**What needs to be done:** As the answer, set down the lines below from the one containing "by everamzah ([GitHub][gh.oresplus])" through the one containing "[Minetest]: http://www.minetest.net/", exactly and inclusively, and no others.

(Dataset excerpts)
• • • • • • •
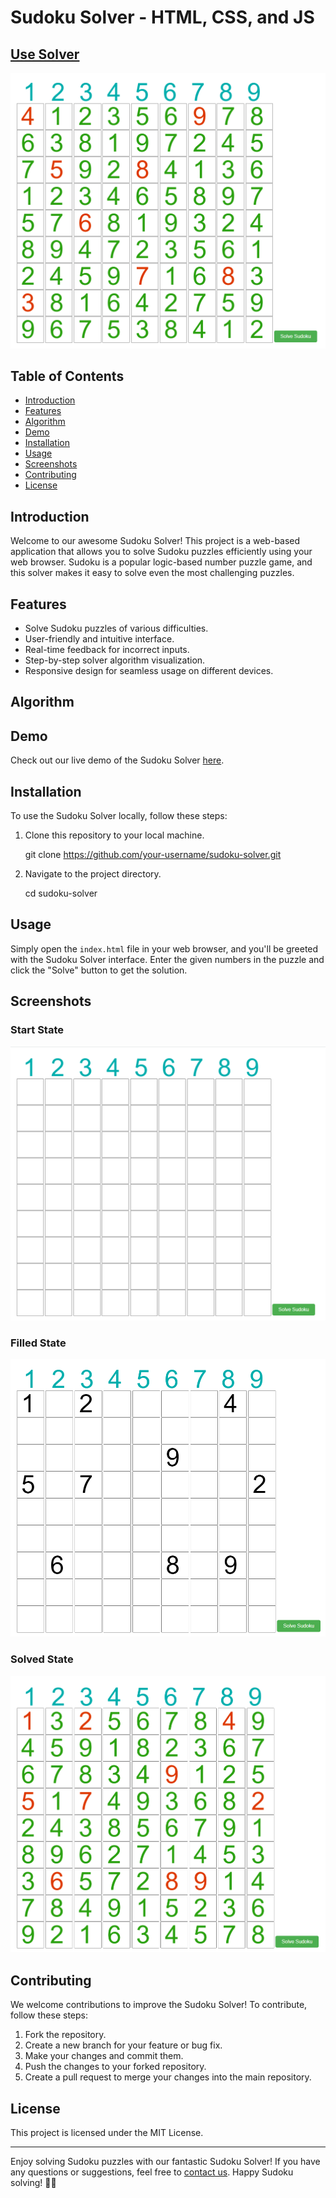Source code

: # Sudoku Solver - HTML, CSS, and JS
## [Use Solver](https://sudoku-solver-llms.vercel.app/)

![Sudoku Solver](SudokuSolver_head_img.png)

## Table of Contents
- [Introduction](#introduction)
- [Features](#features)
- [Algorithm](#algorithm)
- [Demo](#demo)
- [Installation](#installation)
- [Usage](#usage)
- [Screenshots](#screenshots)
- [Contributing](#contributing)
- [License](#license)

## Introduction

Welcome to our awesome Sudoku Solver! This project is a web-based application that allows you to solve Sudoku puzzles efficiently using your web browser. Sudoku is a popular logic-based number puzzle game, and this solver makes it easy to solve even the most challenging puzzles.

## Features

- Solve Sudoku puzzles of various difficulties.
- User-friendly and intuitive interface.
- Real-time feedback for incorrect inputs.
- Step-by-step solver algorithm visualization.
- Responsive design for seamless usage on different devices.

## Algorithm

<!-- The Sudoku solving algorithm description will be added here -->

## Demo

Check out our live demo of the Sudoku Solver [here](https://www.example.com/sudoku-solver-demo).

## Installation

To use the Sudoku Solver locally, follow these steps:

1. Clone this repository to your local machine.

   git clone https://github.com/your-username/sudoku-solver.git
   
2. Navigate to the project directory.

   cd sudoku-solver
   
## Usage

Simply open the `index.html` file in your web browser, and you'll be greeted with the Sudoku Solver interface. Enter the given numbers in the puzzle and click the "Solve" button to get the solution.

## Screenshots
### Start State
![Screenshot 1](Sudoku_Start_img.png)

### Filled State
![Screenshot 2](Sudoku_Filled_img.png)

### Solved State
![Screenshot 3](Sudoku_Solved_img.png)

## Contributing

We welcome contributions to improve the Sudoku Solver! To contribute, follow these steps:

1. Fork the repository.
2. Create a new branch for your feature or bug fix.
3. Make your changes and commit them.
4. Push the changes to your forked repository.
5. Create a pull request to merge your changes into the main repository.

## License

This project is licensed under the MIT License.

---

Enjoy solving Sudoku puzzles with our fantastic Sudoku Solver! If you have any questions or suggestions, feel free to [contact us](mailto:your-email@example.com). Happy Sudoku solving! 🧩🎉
• • • • • • •
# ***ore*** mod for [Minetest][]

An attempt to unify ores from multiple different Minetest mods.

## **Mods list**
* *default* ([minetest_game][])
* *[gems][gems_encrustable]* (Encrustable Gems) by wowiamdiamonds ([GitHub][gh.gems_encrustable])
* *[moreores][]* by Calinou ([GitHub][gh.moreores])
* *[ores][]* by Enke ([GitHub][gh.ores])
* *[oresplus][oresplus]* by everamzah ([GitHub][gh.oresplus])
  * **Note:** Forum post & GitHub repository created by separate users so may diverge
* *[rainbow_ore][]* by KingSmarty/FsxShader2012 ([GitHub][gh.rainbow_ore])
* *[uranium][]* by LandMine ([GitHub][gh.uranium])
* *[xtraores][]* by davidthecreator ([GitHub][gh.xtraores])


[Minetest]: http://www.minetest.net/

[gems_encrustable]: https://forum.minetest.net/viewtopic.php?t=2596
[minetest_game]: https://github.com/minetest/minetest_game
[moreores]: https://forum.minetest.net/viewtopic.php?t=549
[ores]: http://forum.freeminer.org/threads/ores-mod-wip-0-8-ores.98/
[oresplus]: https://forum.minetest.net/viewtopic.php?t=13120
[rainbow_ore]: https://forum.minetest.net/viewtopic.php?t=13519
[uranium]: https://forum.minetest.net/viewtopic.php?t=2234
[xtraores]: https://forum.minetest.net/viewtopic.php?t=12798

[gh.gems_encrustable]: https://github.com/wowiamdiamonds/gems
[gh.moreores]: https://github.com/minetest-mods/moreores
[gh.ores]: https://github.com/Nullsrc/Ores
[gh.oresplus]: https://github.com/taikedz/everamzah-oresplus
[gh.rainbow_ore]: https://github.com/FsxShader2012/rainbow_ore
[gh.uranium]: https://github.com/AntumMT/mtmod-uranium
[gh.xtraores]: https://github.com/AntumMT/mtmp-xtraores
• • • • • • •
**Written response:**
* *[oresplus][oresplus]* by everamzah ([GitHub][gh.oresplus])
  * **Note:** Forum post & GitHub repository created by separate users so may diverge
* *[rainbow_ore][]* by KingSmarty/FsxShader2012 ([GitHub][gh.rainbow_ore])
* *[uranium][]* by LandMine ([GitHub][gh.uranium])
* *[xtraores][]* by davidthecreator ([GitHub][gh.xtraores])


[Minetest]: http://www.minetest.net/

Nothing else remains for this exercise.